However, the report has found that the physical coverage aspect of the target could be met, except for a lack of progress in other areas. For example, ensuring protected areas are appropriately located in areas important for biodiversity and ecosystem services, are effectively and equitably managed, and are well connected.
But 1.6 million km squared of new protected areas have been designated since 2012, and the total additional global coverage since 2010 equals 6.1 million km squared (an area almost the size
of Australia), according to the report’s statistics.
Indeed, despite the positive indications, the UNEP report warns that without concerted global action on appropriate targeting of areas to come under protection, integrated and improved national planning, and assessments of how protected areas are effectively managed, the overall target will not be met.
These areas are essential to the conservation of species, ecosystems and the livelihoods they support, and also play a vital part in adapting to and mitigating the impacts of climate change. They reduce risks from natural hazards and provide a carbon sink through forests, 7.8 million kms squared of which are in protected areas.
“Protected areas not only provide us with a vital ecological safety net but also play a vital economic role through the valuable ecosystem services they provide, from supplying water and timber, to sustaining tourism.
“As we work toward a comprehensive climate agreement, with the next meeting shortly taking place in Lima, and shape the post-2015 sustainable development agenda, it is crucial to expand protected areas in a targeted manner—thus supporting efforts to tackle climate change, and protecting biodiversity and the ecosystem services that sustain all of us,” said Steiner.
An increase of terrestrial protected area coverage by about one million km squared has been achieved since 2010, 126,000km squared of which came since 2012. 20.6 million km squared of terrestrial and inland water areas are now covered in total. To cover 17 per cent of terrestrial and inland waters, 2.2 million addition- al km squared of protected areas are needed.
Just over six million km squared of marine protected areas have been added since 2010, with 1.5 million km squared of this total coming since 2012. In total, 12 million km squared of the global ocean is now covered.
While marine areas are lagging terrestrial areas in attaining the target, real progress has been made in areas within coastal waters and national jurisdiction; reaching coverage of 10.9 per cent and 8.4 per cent respectively.
However, only 0.25 per cent of seas beyond national jurisdiction are covered by marine protected areas, demonstrating a gap in conservation efforts and highlighting the urgent need to overcome challenges in establishing such areas where national governance systems do not exist.

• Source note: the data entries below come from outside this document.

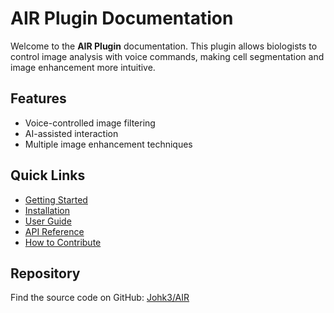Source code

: # AIR Plugin Documentation

Welcome to the **AIR Plugin** documentation. This plugin allows biologists to control image analysis with voice commands, making cell segmentation and image enhancement more intuitive.

## Features
- Voice-controlled image filtering
- AI-assisted interaction
- Multiple image enhancement techniques

## Quick Links
- [Getting Started](getting-started.md)
- [Installation](installation.md)
- [User Guide](user-guide.md)
- [API Reference](api/index.md)
- [How to Contribute](contributing.md)

## Repository
Find the source code on GitHub: [Johk3/AIR](https://github.com/Johk3/AIR)
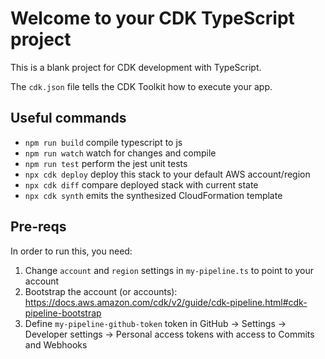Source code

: # Welcome to your CDK TypeScript project

This is a blank project for CDK development with TypeScript.

The `cdk.json` file tells the CDK Toolkit how to execute your app.

## Useful commands

* `npm run build`   compile typescript to js
* `npm run watch`   watch for changes and compile
* `npm run test`    perform the jest unit tests
* `npx cdk deploy`  deploy this stack to your default AWS account/region
* `npx cdk diff`    compare deployed stack with current state
* `npx cdk synth`   emits the synthesized CloudFormation template

## Pre-reqs

In order to run this, you need:
1. Change `account` and `region` settings in `my-pipeline.ts` to point to your account
2. Bootstrap the account (or accounts): https://docs.aws.amazon.com/cdk/v2/guide/cdk-pipeline.html#cdk-pipeline-bootstrap
3. Define `my-pipeline-github-token` token in GitHub → Settings → Developer settings → Personal access tokens with access to Commits and Webhooks
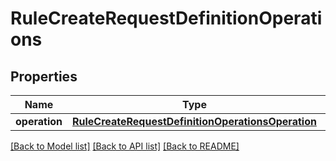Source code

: # RuleCreateRequestDefinitionOperations


## Properties
Name | Type | Description | Notes
------------ | ------------- | ------------- | -------------
**operation** | [**RuleCreateRequestDefinitionOperationsOperation**](RuleCreateRequestDefinitionOperationsOperation.md) |  | [optional] 

[[Back to Model list]](../README.md#documentation-for-models) [[Back to API list]](../README.md#documentation-for-api-endpoints) [[Back to README]](../README.md)


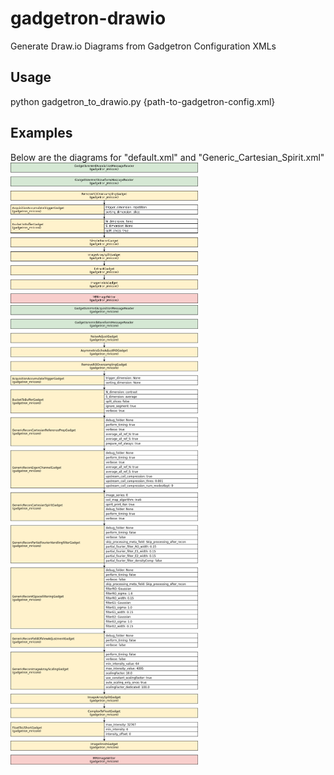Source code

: # gadgetron-drawio
Generate Draw.io Diagrams from Gadgetron Configuration XMLs

## Usage 
python gadgetron_to_drawio.py {path-to-gadgetron-config.xml}
<br>

## Examples
Below are the diagrams for "default.xml" and "Generic_Cartesian_Spirit.xml"
<img src="examples/default_diagram.png?raw=true" width="300">
<img src="examples/Generic_Cartesian_Spirit_diagram.png?raw=true" width="300">
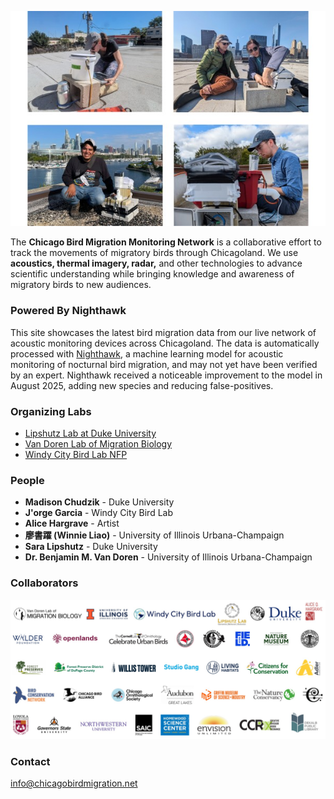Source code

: ![Bird Migration](/img/birdmigration.jpg)

The **Chicago Bird Migration Monitoring Network** is a collaborative effort to track the movements of migratory birds through Chicagoland. We use **acoustics, thermal imagery, radar,** and other technologies to advance scientific understanding while bringing knowledge and awareness of migratory birds to new audiences.

### Powered By Nighthawk

This site showcases the latest bird migration data from our live network of acoustic monitoring devices across Chicagoland. The data is automatically processed with [Nighthawk](https://www.migrationbiology.org/software), a machine learning model for acoustic monitoring of nocturnal bird migration, and may not yet have been verified by an expert. Nighthawk received a noticeable improvement to the model in August 2025, adding new species and reducing false-positives.

### Organizing Labs

- [Lipshutz Lab at Duke University](https://saralipshutz.wordpress.com/)
- [Van Doren Lab of Migration Biology](https://migrationbiology.org/)
- [Windy City Bird Lab NFP](http://windycitybirdlab.org)

### People

- **Madison Chudzik** - Duke University
- **J'orge Garcia** - Windy City Bird Lab
- **Alice Hargrave** - Artist
- **廖書躍 (Winnie Liao)** - University of Illinois Urbana-Champaign
- **Sara Lipshutz** - Duke University
- **Dr. Benjamin M. Van Doren** - University of Illinois Urbana-Champaign

### Collaborators

![Collaborators](/img/collabs.jpg)

### Contact

info@chicagobirdmigration.net
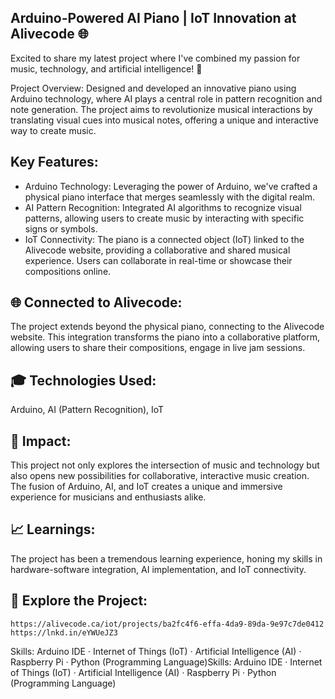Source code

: ## Arduino-Powered AI Piano | IoT Innovation at Alivecode 🌐

Excited to share my latest project where I've combined my passion for music, technology, and artificial intelligence! 🚀

Project Overview:
Designed and developed an innovative piano using Arduino technology, where AI plays a central role in pattern recognition and note generation. The project aims to revolutionize musical interactions by translating visual cues into musical notes, offering a unique and interactive way to create music.

## Key Features:

- Arduino Technology: Leveraging the power of Arduino, we've crafted a physical piano interface that merges seamlessly with the digital realm. 
- AI Pattern Recognition: Integrated AI algorithms to recognize visual patterns, allowing users to create music by interacting with specific signs or symbols.
- IoT Connectivity: The piano is a connected object (IoT) linked to the Alivecode website, providing a collaborative and shared musical experience. Users can collaborate in real-time or showcase their compositions online.


## 🌐 Connected to Alivecode:
The project extends beyond the physical piano, connecting to the Alivecode website. This integration transforms the piano into a collaborative platform, allowing users to share their compositions, engage in live jam sessions.

##  🎓 Technologies Used:
Arduino, AI (Pattern Recognition), IoT

## 🚀 Impact:
This project not only explores the intersection of music and technology but also opens new possibilities for collaborative, interactive music creation. The fusion of Arduino, AI, and IoT creates a unique and immersive experience for musicians and enthusiasts alike.

##  📈 Learnings:
The project has been a tremendous learning experience, honing my skills in hardware-software integration, AI implementation, and IoT connectivity.

##  🔗 Explore the Project:
    https://alivecode.ca/iot/projects/ba2fc4f6-effa-4da9-89da-9e97c7de0412 
    https://lnkd.in/eYWUeJZ3 

Skills: Arduino IDE · Internet of Things (IoT) · Artificial Intelligence (AI) · Raspberry Pi · Python (Programming Language)Skills: Arduino IDE · Internet of Things (IoT) · Artificial Intelligence (AI) · Raspberry Pi · Python (Programming Language)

To meet the ten per cent target in areas within national jurisdiction, a further 2.2 million km squared of marine areas will be required. In addition, 21.5 million km squared in the high seas need to be protected for the target of 10 per cent to be attained.
Recent increases at sea are mainly due to the establishment of huge areas in waters around Australia, New Caledonia and Britain’s South Georgia and the South Sandwich Islands. In 2014, New Caledonia designated all of its jurisdictional waters as a marine protected area, encompassing an area of about 1.2 million km squared, the largest protected area in the world.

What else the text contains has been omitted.